## Task to carry out
Read the records below and report each line in which "model" occurs.
Exercise inputs Start Marker
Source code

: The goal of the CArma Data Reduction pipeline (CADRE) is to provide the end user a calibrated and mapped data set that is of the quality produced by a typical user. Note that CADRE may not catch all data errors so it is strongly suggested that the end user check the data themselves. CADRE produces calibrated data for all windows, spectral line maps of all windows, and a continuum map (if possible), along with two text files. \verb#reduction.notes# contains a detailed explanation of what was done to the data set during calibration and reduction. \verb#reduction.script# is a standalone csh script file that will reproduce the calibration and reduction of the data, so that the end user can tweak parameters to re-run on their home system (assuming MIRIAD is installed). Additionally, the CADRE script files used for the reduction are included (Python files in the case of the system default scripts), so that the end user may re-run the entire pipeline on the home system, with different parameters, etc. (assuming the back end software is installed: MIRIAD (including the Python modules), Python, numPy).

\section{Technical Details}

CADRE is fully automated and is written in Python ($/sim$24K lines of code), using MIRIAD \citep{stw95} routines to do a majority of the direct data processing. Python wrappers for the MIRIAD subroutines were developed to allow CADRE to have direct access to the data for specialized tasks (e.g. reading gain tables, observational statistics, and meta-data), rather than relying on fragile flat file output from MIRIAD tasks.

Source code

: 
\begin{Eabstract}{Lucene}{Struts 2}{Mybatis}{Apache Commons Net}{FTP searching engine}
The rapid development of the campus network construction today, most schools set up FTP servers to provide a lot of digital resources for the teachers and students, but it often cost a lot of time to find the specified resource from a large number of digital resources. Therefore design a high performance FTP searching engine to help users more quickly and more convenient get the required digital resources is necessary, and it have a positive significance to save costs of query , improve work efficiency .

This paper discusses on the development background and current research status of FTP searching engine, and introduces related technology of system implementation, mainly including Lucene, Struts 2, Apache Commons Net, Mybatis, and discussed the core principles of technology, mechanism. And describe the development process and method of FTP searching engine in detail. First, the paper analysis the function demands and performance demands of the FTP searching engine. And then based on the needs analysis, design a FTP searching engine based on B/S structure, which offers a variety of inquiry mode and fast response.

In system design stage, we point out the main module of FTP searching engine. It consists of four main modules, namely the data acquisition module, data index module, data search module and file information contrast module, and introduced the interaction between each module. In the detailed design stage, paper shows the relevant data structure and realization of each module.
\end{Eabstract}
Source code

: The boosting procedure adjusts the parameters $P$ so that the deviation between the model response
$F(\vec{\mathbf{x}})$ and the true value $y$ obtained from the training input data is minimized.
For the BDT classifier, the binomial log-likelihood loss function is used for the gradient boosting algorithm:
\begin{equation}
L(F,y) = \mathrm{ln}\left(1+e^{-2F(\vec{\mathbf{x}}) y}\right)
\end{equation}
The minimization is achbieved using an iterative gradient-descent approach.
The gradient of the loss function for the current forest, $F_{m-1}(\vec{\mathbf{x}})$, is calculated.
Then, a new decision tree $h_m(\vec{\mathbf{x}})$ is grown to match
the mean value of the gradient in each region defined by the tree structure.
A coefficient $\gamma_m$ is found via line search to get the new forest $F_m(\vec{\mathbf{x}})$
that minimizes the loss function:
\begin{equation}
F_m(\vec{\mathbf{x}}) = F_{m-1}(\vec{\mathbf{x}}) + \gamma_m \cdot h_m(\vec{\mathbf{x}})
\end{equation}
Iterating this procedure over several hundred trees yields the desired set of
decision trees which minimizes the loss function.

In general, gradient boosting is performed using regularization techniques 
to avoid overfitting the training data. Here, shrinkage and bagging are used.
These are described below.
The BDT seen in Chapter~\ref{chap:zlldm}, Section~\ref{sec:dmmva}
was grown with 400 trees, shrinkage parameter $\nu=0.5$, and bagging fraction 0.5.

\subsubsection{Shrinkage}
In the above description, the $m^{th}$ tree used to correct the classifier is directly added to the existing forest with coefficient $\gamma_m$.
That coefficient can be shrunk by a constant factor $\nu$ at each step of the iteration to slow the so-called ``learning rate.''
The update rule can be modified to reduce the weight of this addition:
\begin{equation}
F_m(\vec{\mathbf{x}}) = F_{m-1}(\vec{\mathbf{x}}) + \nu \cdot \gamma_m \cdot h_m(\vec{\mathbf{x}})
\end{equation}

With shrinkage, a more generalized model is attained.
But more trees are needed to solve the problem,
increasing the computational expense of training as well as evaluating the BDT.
Exercise inputs End Marker
## Solution for this task
: The boosting procedure adjusts the parameters $P$ so that the deviation between the model response
With shrinkage, a more generalized model is attained.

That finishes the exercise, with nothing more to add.